Mr. Mobley...I enjoyed your web site on Baker Co. I really had to laugh when I got to the picture of the pee pot under the bed. I use to have a white enamel one I bought years ago in the hardware store. Not knowing what they were for, I bought it for a bean pot. Cooked excellent beans in it. Unfortunately, my dad wouldn't eat my beans if he came to dinner. He finally told me that it was because I cooked them in the pee pot...LOL...Of course the pot had never been placed under a bed, only on the stove. Pam - 01/24/01

Saw your picture and it brought back memories of visiting on the old farm when I was a kid and my aunt would get up every night to wake her girls and make them use the pot so they would not wet the bed. My parents let you sleep in the wet sheets and that trained you a lot faster, and if that did not do the job, other means of positive re-enforcement came into play if needed.
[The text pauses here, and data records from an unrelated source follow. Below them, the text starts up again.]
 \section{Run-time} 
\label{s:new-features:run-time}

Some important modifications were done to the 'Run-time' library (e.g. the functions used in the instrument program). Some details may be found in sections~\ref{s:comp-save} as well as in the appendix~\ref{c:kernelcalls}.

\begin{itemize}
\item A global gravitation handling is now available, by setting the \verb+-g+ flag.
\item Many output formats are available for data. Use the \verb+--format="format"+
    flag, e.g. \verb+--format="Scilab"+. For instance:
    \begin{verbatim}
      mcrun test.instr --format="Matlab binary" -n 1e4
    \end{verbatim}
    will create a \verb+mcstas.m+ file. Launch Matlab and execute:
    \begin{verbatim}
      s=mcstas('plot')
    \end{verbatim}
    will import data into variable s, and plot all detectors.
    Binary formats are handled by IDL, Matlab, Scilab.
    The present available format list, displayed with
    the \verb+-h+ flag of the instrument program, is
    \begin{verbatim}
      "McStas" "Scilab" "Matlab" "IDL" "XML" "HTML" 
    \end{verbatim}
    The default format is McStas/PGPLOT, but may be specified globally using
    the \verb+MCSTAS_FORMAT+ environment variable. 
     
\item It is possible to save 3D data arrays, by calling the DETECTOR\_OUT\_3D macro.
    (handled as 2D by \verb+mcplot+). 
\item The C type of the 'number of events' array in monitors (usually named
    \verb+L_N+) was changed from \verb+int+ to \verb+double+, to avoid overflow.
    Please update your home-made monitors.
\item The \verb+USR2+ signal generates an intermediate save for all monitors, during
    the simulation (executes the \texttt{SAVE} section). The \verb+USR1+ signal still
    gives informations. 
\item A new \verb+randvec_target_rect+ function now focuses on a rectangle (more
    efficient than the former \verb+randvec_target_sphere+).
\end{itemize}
As an old retired plumbing teacher, these were made in glazed crockery many years before the enameled or porcelain pots came along. One of the first visits to a museum, years ago was a shock when I found a room full of chamber pots on display. Later research in teaching would lead me to chairs enclosed around the legs and made in very skilled craftsmanship, in which the bottom of the chair lifted back to use the pot and a front door opened for servants to remove the jar, dispose of the contents, clean and replace in the enclosure. Disposal usually meant walking to the window, shouting "look out below" and giving the contents a toss into the street gutter. Other disposal was to place contents at a spot in front of the house, to be picked up by a person who plied such trade. If you came home 2 sheets in the wind, a missed-step would help sober you in a hurry. One of Europe's leading furniture makers got his start, making such chairs.

If comparing the chair to the pot show levels or classes of society, then think of the captain and sailors on the old square riggers. That fancy wood grillwork on the front of a square rigger not only braced the bowsprit, but was the location of sailor's sanitary facilities. Quick disposal in the ocean and constant cleaning as it dipped into high seas ----- bad time to have the trots. Now the captain had his private means located in one of those fancy glassed in sections at the rear of a ship. Even when taking his ease, he could see how the ship was being handled by other officers.

And in the old days of castles and battles upon the walls. The loud scream made by the guy falling toward the moat was not only as to the fall, but to where he was headed as all the castle's sewage went to the moat. and those fancy little round turret like enclosures on the walls, not only a place for the guard to seek shelter in bad weather but were also a means of privacy in which to answer nature's demands. Many of the finer large homes of the rich had the cesspool in the basement of the house which when cleaned, was done by the wagon load.

But the old timers made the T shirt sellers of today look like amateurs, as the likeness of many leaders graced the bottoms of chamber pots and had verse which aptly described the user's feeling toward such person. The furniture maker that really got rich was the one that combined a music box with the chamber pot chair to cover any sounds of embarrassment. And men think they are smart by flushing the commode first and then race to be finished in time. I always wondered what some one thought when they heard the sounds like crashing thunder, yet looked out the window for a storm and saw a clear night.

Just a few sanitary thoughts from the past.